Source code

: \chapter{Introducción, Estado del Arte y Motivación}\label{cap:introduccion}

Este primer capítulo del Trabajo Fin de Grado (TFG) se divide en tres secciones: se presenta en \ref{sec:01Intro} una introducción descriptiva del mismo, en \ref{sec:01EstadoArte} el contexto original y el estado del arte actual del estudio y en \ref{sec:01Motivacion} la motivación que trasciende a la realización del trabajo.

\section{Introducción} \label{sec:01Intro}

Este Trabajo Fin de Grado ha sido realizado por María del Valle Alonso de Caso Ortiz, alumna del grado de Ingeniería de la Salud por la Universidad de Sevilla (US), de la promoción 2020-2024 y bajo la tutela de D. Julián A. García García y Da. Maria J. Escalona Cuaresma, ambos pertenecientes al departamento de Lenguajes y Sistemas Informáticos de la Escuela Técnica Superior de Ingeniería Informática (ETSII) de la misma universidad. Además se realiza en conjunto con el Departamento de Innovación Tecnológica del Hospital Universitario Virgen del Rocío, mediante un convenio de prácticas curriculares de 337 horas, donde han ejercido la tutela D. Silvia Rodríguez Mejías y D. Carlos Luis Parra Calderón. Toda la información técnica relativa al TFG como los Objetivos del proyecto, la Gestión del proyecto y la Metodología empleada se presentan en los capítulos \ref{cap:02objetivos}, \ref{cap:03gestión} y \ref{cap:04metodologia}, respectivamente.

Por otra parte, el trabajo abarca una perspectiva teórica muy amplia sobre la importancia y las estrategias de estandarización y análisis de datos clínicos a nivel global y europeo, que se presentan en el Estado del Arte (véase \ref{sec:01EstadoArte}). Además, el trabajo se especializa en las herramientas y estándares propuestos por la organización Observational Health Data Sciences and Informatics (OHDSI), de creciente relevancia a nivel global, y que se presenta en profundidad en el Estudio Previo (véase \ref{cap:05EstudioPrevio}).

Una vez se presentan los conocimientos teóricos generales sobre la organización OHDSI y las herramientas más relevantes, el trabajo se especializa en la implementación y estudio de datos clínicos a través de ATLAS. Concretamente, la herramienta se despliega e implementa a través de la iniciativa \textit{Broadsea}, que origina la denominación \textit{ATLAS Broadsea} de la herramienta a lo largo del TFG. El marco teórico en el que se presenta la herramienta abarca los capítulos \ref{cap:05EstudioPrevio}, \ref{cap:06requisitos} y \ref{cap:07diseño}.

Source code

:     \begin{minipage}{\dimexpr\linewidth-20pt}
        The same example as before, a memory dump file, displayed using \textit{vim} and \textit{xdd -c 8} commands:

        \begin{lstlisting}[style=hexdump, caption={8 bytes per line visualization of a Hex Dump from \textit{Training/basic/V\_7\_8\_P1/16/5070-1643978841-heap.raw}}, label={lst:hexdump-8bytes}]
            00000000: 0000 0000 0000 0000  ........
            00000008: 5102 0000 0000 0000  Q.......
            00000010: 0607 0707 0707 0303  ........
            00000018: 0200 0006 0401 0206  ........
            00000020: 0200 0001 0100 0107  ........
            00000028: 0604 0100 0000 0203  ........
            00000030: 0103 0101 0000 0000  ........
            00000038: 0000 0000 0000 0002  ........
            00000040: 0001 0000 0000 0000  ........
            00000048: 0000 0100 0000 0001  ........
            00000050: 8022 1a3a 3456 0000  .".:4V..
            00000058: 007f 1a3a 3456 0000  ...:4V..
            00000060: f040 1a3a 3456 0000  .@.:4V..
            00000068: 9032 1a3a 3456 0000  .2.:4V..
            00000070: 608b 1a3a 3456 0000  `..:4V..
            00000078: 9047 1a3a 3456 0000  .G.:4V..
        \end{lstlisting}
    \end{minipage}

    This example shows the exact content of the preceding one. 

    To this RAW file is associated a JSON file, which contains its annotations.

[Work required]
Using the material above, copy every line in which the string "lstlisting" occurs.

[Response]
        \begin{lstlisting}[style=hexdump, caption={8 bytes per line visualization of a Hex Dump from \textit{Training/basic/V\_7\_8\_P1/16/5070-1643978841-heap.raw}}, label={lst:hexdump-8bytes}]
        \end{lstlisting}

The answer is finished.